1.1. Three Levels of Argument

As Andrew Critch [6] insightfully points out, the Bayesians vs. frequentists debate is really three debates at once, centering around one or more of the following arguments:

  1. Whether to interpret subjective beliefs as probabilities
  2. Whether to interpret probabilities as subjective beliefs (as opposed to asymptotic frequencies)
  3. Whether a Bayesian or frequentist algorithm is better suited to solving a particular problem.

Given my own research interests, I will add a fourth argument:

  1. Whether Bayesian or frequentist techniques are better suited to engineering an artificial intelligence.

Andrew Gelman [9] has his own well-written essay on the subject, where he expands on these distinctions and presents his own more nuanced view.

Why are these arguments so commonly conflated?
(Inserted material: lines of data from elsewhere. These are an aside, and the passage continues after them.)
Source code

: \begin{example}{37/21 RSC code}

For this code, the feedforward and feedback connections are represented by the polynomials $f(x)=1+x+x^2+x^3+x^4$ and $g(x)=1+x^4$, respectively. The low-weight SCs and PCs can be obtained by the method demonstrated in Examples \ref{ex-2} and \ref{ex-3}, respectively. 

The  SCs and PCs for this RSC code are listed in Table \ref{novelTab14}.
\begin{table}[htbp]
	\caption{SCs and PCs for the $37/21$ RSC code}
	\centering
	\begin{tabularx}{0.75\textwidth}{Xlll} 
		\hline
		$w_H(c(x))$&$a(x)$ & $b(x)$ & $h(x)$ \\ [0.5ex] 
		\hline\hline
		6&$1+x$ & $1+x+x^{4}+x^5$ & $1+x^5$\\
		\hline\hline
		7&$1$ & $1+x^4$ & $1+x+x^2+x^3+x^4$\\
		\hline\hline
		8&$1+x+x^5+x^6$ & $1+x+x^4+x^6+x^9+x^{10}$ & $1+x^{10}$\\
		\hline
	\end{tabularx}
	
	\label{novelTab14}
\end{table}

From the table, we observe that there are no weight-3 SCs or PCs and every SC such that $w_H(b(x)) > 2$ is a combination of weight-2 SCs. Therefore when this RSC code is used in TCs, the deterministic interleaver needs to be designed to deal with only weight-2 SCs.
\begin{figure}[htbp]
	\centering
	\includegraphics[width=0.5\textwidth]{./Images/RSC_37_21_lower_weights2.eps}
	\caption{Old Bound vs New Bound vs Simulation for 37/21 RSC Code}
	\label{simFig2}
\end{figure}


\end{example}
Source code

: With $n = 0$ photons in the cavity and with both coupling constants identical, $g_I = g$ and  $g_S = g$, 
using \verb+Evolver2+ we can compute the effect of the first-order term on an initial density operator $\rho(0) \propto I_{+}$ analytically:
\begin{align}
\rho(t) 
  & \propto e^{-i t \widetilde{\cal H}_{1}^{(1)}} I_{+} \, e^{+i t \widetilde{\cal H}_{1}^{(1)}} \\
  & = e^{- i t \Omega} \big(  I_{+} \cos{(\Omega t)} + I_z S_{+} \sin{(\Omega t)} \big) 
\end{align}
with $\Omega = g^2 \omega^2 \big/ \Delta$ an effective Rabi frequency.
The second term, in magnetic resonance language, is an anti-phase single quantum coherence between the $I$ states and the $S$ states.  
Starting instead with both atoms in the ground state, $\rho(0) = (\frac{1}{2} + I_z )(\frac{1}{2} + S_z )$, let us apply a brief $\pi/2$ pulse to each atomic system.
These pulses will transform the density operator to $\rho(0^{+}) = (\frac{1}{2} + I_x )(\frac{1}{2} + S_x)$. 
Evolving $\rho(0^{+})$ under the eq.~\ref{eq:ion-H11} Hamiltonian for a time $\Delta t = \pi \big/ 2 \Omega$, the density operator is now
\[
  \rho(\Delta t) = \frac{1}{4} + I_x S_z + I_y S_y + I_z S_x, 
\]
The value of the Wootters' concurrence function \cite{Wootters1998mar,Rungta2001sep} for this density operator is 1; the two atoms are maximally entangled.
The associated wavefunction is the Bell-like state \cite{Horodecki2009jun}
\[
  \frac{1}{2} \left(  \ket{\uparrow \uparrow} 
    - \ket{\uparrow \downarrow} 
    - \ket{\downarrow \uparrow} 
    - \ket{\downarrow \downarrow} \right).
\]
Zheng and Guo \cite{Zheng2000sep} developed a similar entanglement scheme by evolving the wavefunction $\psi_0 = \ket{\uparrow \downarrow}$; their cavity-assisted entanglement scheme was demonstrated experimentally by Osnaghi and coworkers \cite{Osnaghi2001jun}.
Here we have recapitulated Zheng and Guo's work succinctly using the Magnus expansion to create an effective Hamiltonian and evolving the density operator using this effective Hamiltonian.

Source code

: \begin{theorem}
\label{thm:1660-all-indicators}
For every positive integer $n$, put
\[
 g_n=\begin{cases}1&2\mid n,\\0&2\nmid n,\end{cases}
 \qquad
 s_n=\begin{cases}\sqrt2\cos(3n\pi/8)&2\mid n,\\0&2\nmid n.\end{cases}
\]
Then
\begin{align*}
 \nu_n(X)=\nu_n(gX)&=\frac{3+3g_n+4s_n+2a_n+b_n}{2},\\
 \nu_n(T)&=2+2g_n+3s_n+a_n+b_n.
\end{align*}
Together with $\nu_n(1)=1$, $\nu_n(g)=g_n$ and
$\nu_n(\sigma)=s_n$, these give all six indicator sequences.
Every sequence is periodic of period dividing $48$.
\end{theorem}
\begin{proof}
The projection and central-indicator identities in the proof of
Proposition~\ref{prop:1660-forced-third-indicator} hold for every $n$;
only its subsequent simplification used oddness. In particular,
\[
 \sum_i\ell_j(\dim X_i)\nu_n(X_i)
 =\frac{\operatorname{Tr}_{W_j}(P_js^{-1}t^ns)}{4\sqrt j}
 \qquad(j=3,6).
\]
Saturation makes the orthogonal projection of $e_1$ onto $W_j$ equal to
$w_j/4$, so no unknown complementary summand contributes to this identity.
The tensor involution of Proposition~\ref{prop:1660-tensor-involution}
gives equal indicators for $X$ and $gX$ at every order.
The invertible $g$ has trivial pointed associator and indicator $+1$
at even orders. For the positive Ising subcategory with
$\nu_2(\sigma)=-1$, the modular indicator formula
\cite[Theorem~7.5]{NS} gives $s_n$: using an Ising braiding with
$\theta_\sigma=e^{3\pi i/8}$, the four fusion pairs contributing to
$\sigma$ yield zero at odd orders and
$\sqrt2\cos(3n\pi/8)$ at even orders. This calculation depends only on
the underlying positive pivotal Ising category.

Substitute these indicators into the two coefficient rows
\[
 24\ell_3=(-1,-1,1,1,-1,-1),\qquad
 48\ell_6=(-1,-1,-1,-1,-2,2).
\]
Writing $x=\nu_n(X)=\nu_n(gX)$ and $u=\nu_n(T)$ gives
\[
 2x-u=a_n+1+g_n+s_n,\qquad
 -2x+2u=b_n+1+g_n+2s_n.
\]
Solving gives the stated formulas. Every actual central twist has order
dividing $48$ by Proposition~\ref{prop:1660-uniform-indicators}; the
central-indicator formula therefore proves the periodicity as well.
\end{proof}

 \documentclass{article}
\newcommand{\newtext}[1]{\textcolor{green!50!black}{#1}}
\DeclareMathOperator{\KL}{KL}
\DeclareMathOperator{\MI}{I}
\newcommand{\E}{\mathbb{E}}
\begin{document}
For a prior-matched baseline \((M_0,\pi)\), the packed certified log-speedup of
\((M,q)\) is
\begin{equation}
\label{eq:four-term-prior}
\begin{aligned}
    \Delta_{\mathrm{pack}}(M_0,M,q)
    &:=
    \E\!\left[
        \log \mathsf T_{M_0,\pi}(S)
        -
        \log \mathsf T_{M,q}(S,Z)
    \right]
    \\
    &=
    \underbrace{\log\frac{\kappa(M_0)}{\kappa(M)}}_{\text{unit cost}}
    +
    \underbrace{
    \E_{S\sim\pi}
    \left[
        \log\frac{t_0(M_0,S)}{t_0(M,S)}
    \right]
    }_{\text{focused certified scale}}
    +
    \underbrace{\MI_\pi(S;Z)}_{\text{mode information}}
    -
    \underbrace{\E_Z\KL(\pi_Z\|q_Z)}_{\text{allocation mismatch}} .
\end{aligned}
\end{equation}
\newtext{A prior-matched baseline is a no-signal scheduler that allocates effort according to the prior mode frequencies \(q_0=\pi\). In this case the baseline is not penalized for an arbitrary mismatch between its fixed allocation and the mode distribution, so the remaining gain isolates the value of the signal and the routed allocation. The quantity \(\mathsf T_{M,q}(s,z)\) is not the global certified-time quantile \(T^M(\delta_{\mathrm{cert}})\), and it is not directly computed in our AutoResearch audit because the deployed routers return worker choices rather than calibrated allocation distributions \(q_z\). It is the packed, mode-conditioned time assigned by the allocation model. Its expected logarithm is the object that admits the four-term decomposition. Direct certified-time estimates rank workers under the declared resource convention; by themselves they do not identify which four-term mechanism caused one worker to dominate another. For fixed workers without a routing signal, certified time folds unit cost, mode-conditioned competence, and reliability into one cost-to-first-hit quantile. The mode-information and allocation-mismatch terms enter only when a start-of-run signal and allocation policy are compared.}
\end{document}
I'm not entirely sure; I would guess it is for historical reasons but I have so far been unable to find said historical reasons. Whatever the reasons, what this boils down to in the present day is that people often form opinions on 1. and 2., which then influence their answers to 3. and 4. This is not good, since 1. and 2. are philosophical in nature and difficult to resolve correctly, whereas 3. and 4. are often much easier to resolve and extremely important to resolve correctly in practice. Let me re-iterate: the Bayes vs. frequentist discussion should center on the practical employment of the two methods, or, if epistemology must be discussed, it should be clearly separated from the day-to-day practical decisions. Aside from the difficulties with correctly deciding epistemology, the relationship between generic epistemology and specific practices in cutting-edge statistical research is only via a long causal chain, and it should be completely unsurprising if Bayesian epistemology leads to the employment of frequentist tools or vice versa.

For this reason and for reasons of space, I will spend the remainder of the essay focusing on statistical algorithms rather than on interpretations of probability. For those who really want to discuss interpretations of probability, I will address that in a later essay.

1.2. Recap of Bayesian Decision Theory

(What follows will be review for many.) In Bayesian decision theory, we assume that there is some underlying world state $\theta$ and a likelihood function ${p(X_1, \ldots, Xn \mid \theta)}$ over possible observations. (A likelihood function is just a conditional probability distribution where the parameter conditioned on can vary.) We also have a space ${A}$ of possible actions and a utility function ${U(\theta; a)}$ that gives the utility of performing action ${a}$ if the underlying world state is $\theta$. We can incorporate notions like planning and value of information by defining ${U(\theta; a)}$ recursively in terms of an identical agent to ourselves who has seen one additional observation (or, if we are planning against an adversary, in terms of the adversary). For a more detailed overview of this material, see the tutorial by North [11].

What distinguishes the Bayesian approach in particular is one additional assumption, a prior distribution ${p(\theta)}$ over possible world states. To make a decision with respect to a given prior, we compute the posterior distribution ${p_{\mathrm{posterior}}(\theta \mid X_1, \ldots, X_n)}$ using Bayes' theorem, then take the action ${a}$ that maximizes ${\mathbb{E}{p{\mathrm{posterior}}}[U(\theta; a)]}$.

In practice, ${p_{\mathrm{posterior}}}$ can be quite difficult to compute, and so we often attempt to approximate it. Such attempts are known as approximate inference algorithms.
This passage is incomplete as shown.